## [Information supplied]
◇ ◇ ◇
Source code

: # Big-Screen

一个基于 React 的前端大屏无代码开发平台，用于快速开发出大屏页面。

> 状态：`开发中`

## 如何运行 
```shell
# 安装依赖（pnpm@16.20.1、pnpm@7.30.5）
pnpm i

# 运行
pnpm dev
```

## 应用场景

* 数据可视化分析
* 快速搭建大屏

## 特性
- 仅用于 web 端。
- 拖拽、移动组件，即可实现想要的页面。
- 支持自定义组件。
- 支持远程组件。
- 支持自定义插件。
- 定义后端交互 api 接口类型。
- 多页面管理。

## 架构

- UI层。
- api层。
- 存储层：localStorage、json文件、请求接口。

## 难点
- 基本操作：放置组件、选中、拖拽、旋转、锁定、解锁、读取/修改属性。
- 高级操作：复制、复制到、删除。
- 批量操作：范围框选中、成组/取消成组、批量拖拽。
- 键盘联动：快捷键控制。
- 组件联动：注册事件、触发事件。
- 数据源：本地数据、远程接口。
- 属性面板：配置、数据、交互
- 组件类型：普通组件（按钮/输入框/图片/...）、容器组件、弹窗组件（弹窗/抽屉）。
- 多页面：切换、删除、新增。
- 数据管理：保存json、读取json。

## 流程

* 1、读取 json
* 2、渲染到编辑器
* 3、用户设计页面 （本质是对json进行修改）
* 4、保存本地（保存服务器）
◇ ◇ ◇
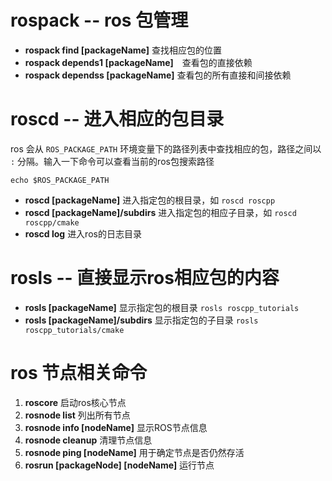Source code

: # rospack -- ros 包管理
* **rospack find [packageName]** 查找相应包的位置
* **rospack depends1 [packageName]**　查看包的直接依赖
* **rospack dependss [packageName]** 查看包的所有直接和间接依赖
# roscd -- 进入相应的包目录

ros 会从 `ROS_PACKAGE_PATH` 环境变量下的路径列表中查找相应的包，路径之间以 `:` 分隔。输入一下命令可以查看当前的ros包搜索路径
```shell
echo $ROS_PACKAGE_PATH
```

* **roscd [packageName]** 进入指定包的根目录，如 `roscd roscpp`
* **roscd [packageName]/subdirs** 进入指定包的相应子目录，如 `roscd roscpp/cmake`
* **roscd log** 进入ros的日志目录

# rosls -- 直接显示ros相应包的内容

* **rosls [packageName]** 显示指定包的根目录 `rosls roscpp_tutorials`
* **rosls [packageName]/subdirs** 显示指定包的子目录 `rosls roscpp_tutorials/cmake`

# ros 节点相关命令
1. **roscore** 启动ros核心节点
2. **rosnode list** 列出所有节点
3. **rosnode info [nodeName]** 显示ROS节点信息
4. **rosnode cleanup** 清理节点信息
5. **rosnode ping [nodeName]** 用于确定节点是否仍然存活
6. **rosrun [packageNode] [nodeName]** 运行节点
◇ ◇ ◇
## [About this task]
Among the lines above, count those that include the word "rosls". Give only the result.

## [Exercise answer]
3